User Tools

Site Tools


base:cycle_exact_measuring_of_routine_execution_times

Cycle Exact Measuring of Execution Times

In most cases one will measure how long certain subroutines take to execute by changing the border colors. This is usually sufficient to see how many rasters are wasted, but sometimes you want to know the exact number of cycles spent, or the routine in question takes more than a frame to execute, causing the color changes overlap in a way that makes it difficult to see where the execution starts and ends. For these cases the CIA timers come in handy:

;ZEN-TIMER 64, 6502tass v1.31 version. Original idea by M. Abrash. Usage:

;  jsr measure    or <start address>+0 if precompiled   to start cycle counting
;  jsr evaluate   or <start address>+3 if precompiled   to stop counting & print result

;Note: max cycle count range is limited to about 65.500 cycles (=roughly 3 frames)

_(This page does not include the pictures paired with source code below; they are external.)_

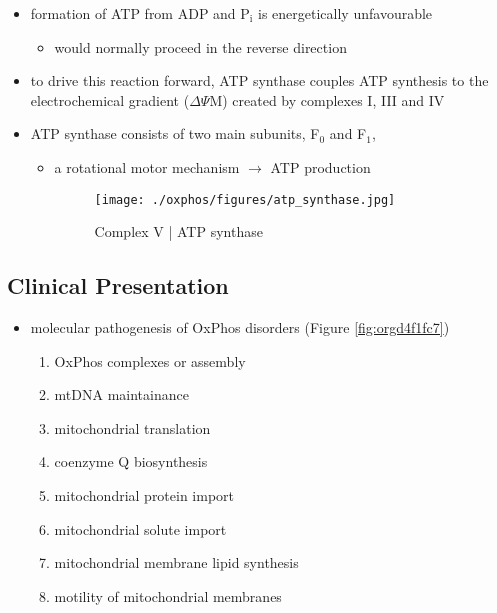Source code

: \documentclass{scrartcl}
\begin{document}
\begin{enumerate}
{\small{}}

\begin{itemize}
\item formation of ATP from ADP and P\(_{\text{i}}\) is energetically unfavourable
\begin{itemize}
\item would normally proceed in the reverse direction
\end{itemize}

\item to drive this reaction forward, ATP synthase couples ATP synthesis
to the electrochemical gradient (\(\Delta \Psi\)M) created by complexes
I, III and IV
\item ATP synthase consists of two main subunits, F\(_{\text{0}}\) and F\(_{\text{1}}\),
\begin{itemize}
\item a rotational motor mechanism \(\to\) ATP production

\begin{figure}[htbp]
\centering
\texttt{[image: ./oxphos/figures/atp\_synthase.jpg]}
\caption{\label{fig:org850cc00}
Complex V | ATP synthase}
\end{figure}
\end{itemize}
\end{itemize}
\end{enumerate}

\subsection{Clinical Presentation}
\label{sec:org9a21c90}
\begin{itemize}
\item molecular pathogenesis of OxPhos disorders (Figure \ref{fig:orgd4f1fc7})
\begin{enumerate}
\item OxPhos complexes or assembly
\item mtDNA maintainance
\item mitochondrial translation
\item coenzyme Q biosynthesis
\item mitochondrial protein import
\item mitochondrial solute import
\item mitochondrial membrane lipid synthesis
\item motility of mitochondrial membranes
\end{enumerate}
\end{itemize}
\end{document}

overhead        = 19            ;cycles wasted by the timer itself during measurement
irqs_allowed    = 0             ;1 to allow them (less accurate results)
dma_off         = 1             ;0 to allow badlines (dito)
sprites_off     = 1             ;0 to allow sprites (dito)
printout        = $400          ;0 to use $bdcd, <address> to write directly to screen
                                ;(or some other location to look it up via ml-mon)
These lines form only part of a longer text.